Sooo.. I'm thinking about setting up a salt tank in my living room now.. But I have a quick question.
I picked up a used 'LT SL A001 - 60' from bigals during the tent sale, but I realized there's no way in judging how long the lights have been used for or to what extreme.
So as I'm fairly new with LEDs - especially marine LEDs, how do I confirm the light is still good to go? It turning on and being bright as heck is a good enough reference? Should I use a par meter to see what it's producing? 

Any help would be amazing.
Cheers


----------



## BigAlsScarbMissCorals (Jul 3, 2014)

default said:


> Sooo.. I'm thinking about setting up a salt tank in my living room now.. But I have a quick question.
> I picked up a used 'LT SL A001 - 60' from bigals during the tent sale, but I realized there's no way in judging how long the lights have been used for or to what extreme.
> So as I'm fairly new with LEDs - especially marine LEDs, how do I confirm the light is still good to go? It turning on and being bright as heck is a good enough reference? Should I use a par meter to see what it's producing?
> 
> ...


If this was the unit that was at the Mississauga or Scarborough location tent sale it literally had about 20 - 30 hours of use for testing purposes. If it was purchased at another location then I can not comment on its use.


----------



## default (May 28, 2011)

BigAlsScarbMissCorals said:


> If this was the unit that was at the Mississauga or Scarborough location tent sale it literally had about 20 - 30 hours of use for testing purposes. If it was purchased at another location then I can not comment on its use.

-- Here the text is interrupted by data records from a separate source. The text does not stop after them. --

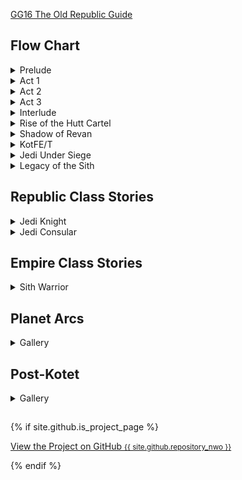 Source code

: [GG16 The Old Republic Guide](GG16_The_Old_Republic.pdf)

## Flow Chart
<details><summary>Prelude</summary><img src="img/swtor.1.0.png" /></details>
<details><summary>Act 1</summary><img src="img/swtor.1.1.png" /></details>
<details><summary>Act 2</summary><img src="img/swtor.1.2.png" /></details>
<details><summary>Act 3</summary><img src="img/swtor.1.3.png" /></details>
<details><summary>Interlude</summary><img src="img/swtor.1.4.png" /></details>
<details><summary>Rise of the Hutt Cartel</summary><img src="img/swtor.2.png" /></details>
<details><summary>Shadow of Revan</summary><img src="img/swtor.3.png" /></details>
<details><summary>KotFE/T</summary><img src="img/swtor.4.5.png" /></details>
<details><summary>Jedi Under Siege</summary><img src="img/swtor.6.png" /></details>
<details><summary>Legacy of the Sith</summary><img src="img/swtor.7.png" /></details>

## Republic Class Stories

<details><summary>Jedi Knight</summary>
<ul>
<li><a href="/swtor.knight.1.0.1.tython">swtor.knight.1.0.1.tython</a></li>
<li><a href="/swtor.knight.1.0.2.fleet">swtor.knight.1.0.2.fleet</a></li>
<li><a href="/swtor.knight.1.0.3.coruscant">swtor.knight.1.0.3.coruscant</a></li>
<li><a href="/swtor.knight.1.1.1.ord.mantell">swtor.knight.1.1.1.ord.mantell</a></li>
<li><a href="/swtor.knight.1.1.2.taris">swtor.knight.1.1.2.taris</a></li>
<li><a href="/swtor.knight.1.1.3.nar.shaddaa">swtor.knight.1.1.3.nar.shaddaa</a></li>
<li><a href="/swtor.knight.1.1.4.abandonded.mining.facility.and.tython">swtor.knight.1.1.4.abandonded.mining.facility.and.tython</a></li>
<li><a href="/swtor.knight.1.1.5.alderaan">swtor.knight.1.1.5.alderaan</a></li>
<li><a href="/swtor.knight.1.1.6.tatooine">swtor.knight.1.1.6.tatooine</a></li>
<li><a href="/swtor.knight.1.1.7.uphrades">swtor.knight.1.1.7.uphrades</a></li>
<li><a href="/swtor.knight.1.1.8.opressor.and.tython">swtor.knight.1.1.8.opressor.and.tython</a></li>
<li><a href="/swtor.knight.1.2.1.balmorra">swtor.knight.1.2.1.balmorra</a></li>
<li><a href="/swtor.knight.1.2.2.quesh">swtor.knight.1.2.2.quesh</a></li>
<li><a href="/swtor.knight.1.2.3.hoth">swtor.knight.1.2.3.hoth</a></li>
<li><a href="/swtor.knight.1.2.4.fp.jedi.prisoner.taral.v.maelstrom.prison">swtor.knight.1.2.4.fp.jedi.prisoner.taral.v.maelstrom.prison</a></li>
<li><a href="/swtor.knight.1.2.5.emperor.fortress">swtor.knight.1.2.5.emperor.fortress</a></li>
<li><a href="/swtor.knight.1.3.1.belsavis">swtor.knight.1.3.1.belsavis</a></li>
<li><a href="/swtor.knight.1.3.2.korriban.flame">swtor.knight.1.3.2.korriban.flame</a></li>
<li><a href="/swtor.knight.1.3.3.voss">swtor.knight.1.3.3.voss</a></li>
<li><a href="/swtor.knight.1.3.4.corellia">swtor.knight.1.3.4.corellia</a></li>
<li><a href="/swtor.knight.1.3.5.dromund.kaas">swtor.knight.1.3.5.dromund.kaas</a></li>
</ul>
</details>

<details><summary>Jedi Consular</summary>
- story summary
<ul>
<li><a href="/swtor.consular.companions">swtor.consular.companions</a></li>
<li><a href="/swtor.consular.0.1.tython">swtor.consular.0.1.tython</a></li>
<li><a href="/swtor.consular.1.1.coruscant">swtor.consular.1.1.coruscant</a></li>
<li><a href="/swtor.consular.1.2.taris">swtor.consular.1.2.taris</a></li>
<li><a href="/swtor.consular.1.3.nar.shaddaa">swtor.consular.1.3.nar.shaddaa & Carida</a></li>
<li><a href="/swtor.consular.1.4.tatooine">swtor.consular.1.4.tatooine</a></li>
<li><a href="/swtor.consular.1.5.alderaan">swtor.consular.1.5.alderaan</a></li>
<li><a href="/swtor.consular.2.1.balmorra">swtor.consular.2.1.balmorra</a></li>
<li><a href="/swtor.consular.2.2.quesh">swtor.consular.2.2.quesh</a></li>
<li><a href="/swtor.consular.2.3.hoth">swtor.consular.2.3.hoth</a></li>
<li><a href="/swtor.consular.3.1.belsavis">swtor.consular.3.1.belsavis</a></li>
<li><a href="/swtor.consular.3.2.voss">swtor.consular.3.2.voss & Javelin</a></li>
<li><a href="/swtor.consular.3.3.corellia">swtor.consular.3.3.corellia</a></li>
</ul>
</details>

## Empire Class Stories

<details><summary>Sith Warrior</summary><ul>
<li><a href="/swtor.warrior.0.1.korriban">swtor.warrior.0.1.korriban</a></li>
<li><a href="/swtor.warrior.0.2.black.talon">swtor.warrior.0.2.black.talon</a></li>
<li><a href="/swtor.warrior.0.3.dromund.kaas.n.vette.n.hk">swtor.warrior.0.3.dromund.kaas.n.vette.n.hk</a></li>
<li><a href="/swtor.warrior.1.1.balmorra">swtor.warrior.1.1.balmorra</a></li>
<li><a href="/swtor.warrior.1.2.nar.shaddaa">swtor.warrior.1.2.nar.shaddaa</a></li>
<li><a href="/swtor.warrior.1.3.orbital.station">swtor.warrior.1.3.orbital.station</a></li>
<li><a href="/swtor.warrior.1.4.alderaan">swtor.warrior.1.4.alderaan</a></li>
<li><a href="/swtor.warrior.1.5.tatooine">swtor.warrior.1.5.tatooine</a></li>
<li><a href="/swtor.warrior.1.6.jaessa.ship">swtor.warrior.1.6.jaessa.ship</a></li>
<li><a href="/swtor.warrior.1.7.hutta">swtor.warrior.1.7.hutta</a></li>
<li><a href="/swtor.warrior.2.0.plan.zero">swtor.warrior.2.0.plan.zero</a></li>
<li><a href="/swtor.warrior.2.1.taris">swtor.warrior.2.1.taris</a></li>
<li><a href="/swtor.warrior.2.2.darth.vengean.flagship">swtor.warrior.2.2.darth.vengean.flagship</a></li>
<li><a href="/swtor.warrior.2.3.hoth">swtor.warrior.2.3.hoth</a></li>
<li><a href="/swtor.warrior.2.4.dromund.kaas">swtor.warrior.2.4.dromund.kaas</a></li>
<li><a href="/swtor.warrior.3.1.quesh">swtor.warrior.3.1.quesh</a></li>
<li><a href="/swtor.warrior.3.2.belsavis">swtor.warrior.3.2.belsavis</a></li>
<li><a href="/swtor.warrior.3.3.hoth">swtor.warrior.3.3.hoth</a></li>
<li><a href="/swtor.warrior.3.4.voss">swtor.warrior.3.4.voss</a></li>
<li><a href="/swtor.warrior.3.5.corellia">swtor.warrior.3.5.corellia</a></li>
<li><a href="/swtor.warrior.3.6.korriban">swtor.warrior.3.6.korriban</a></li>
</ul></details>


## Planet Arcs
<details><summary>Gallery</summary><ul>
<li><a href="/swtor.planet.01.coruscant">swtor.planet.01.coruscant</a></li>
</ul></details>

## Post-Kotet
<details><summary>Gallery</summary><ul>
<li><a href="/swtor.post.kotet">swtor.post.kotet</a></li>
</ul></details>

##
{% if site.github.is_project_page %}
  <p class="view"><a href="{{ site.github.repository_url }}">View the Project on GitHub <small>{{ site.github.repository_nwo }}</small></a></p>
{% endif %}
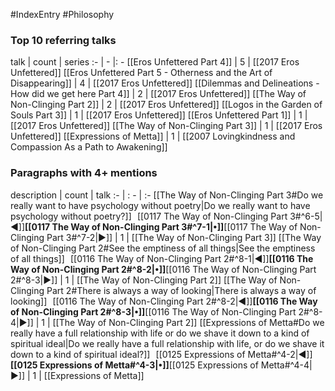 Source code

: #IndexEntry #Philosophy

### Top 10 referring talks
talk | count | series
:- | - |: -
[[Eros Unfettered Part 4]] | 5 | [[2017 Eros Unfettered]]
[[Eros Unfettered Part 5 - Otherness and the Art of Disappearing]] | 4 | [[2017 Eros Unfettered]]
[[Dilemmas and Delineations - How did we get here Part 4]] | 2 | [[2017 Eros Unfettered]]
[[The Way of Non-Clinging Part 2]] | 2 | [[2017 Eros Unfettered]]
[[Logos in the Garden of Souls Part 3]] | 1 | [[2017 Eros Unfettered]]
[[Eros Unfettered Part 1]] | 1 | [[2017 Eros Unfettered]]
[[The Way of Non-Clinging Part 3]] | 1 | [[2017 Eros Unfettered]]
[[Expressions of Metta]] | 1 | [[2007 Lovingkindness and Compassion As a Path to Awakening]]

### Paragraphs with 4+ mentions
description | count | talk
:- | : - | :-
[[The Way of Non-Clinging Part 3#Do we really want to have psychology without poetry\|Do we really want to have psychology without poetry?]] &nbsp;&nbsp;[[0117 The Way of Non-Clinging Part 3#^6-5\|◀]]**[[0117 The Way of Non-Clinging Part 3#^7-1\|•]]**[[0117 The Way of Non-Clinging Part 3#^7-2\|▶]] | 1 | [[The Way of Non-Clinging Part 3]]
[[The Way of Non-Clinging Part 2#See the emptiness of all things\|See the emptiness of all things]] &nbsp;&nbsp;[[0116 The Way of Non-Clinging Part 2#^8-1\|◀]]**[[0116 The Way of Non-Clinging Part 2#^8-2\|•]]**[[0116 The Way of Non-Clinging Part 2#^8-3\|▶]] | 1 | [[The Way of Non-Clinging Part 2]]
[[The Way of Non-Clinging Part 2#There is always a way of looking\|There is always a way of looking]] &nbsp;&nbsp;[[0116 The Way of Non-Clinging Part 2#^8-2\|◀]]**[[0116 The Way of Non-Clinging Part 2#^8-3\|•]]**[[0116 The Way of Non-Clinging Part 2#^8-4\|▶]] | 1 | [[The Way of Non-Clinging Part 2]]
[[Expressions of Metta#Do we really have a full relationship with life or do we shave it down to a kind of spiritual ideal\|Do we really have a full relationship with life, or do we shave it down to a kind of spiritual ideal?]] &nbsp;&nbsp;[[0125 Expressions of Metta#^4-2\|◀]]**[[0125 Expressions of Metta#^4-3\|•]]**[[0125 Expressions of Metta#^4-4\|▶]] | 1 | [[Expressions of Metta]]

I got this at the scarborough location, it has a few blemishes and scratches, but the lens looked fairly clean.
If it only has that many hours in use, it's great news.
Thank you


----------



## BigAlsScarbMissCorals (Jul 3, 2014)

default said:


> I got this at the scarborough location, it has a few blemishes and scratches, but the lens looked fairly clean.
> If it only has that many hours in use, it's great news.
> Thank you


The unit is basically brand new with minimal use. Approximately 20-30 hrs of use.


----------



## default (May 28, 2011)

BigAlsScarbMissCorals said:


> The unit is basically brand new with minimal use. Approximately 20-30 hrs of use.


sounds great, thanks for the confirmation.


----------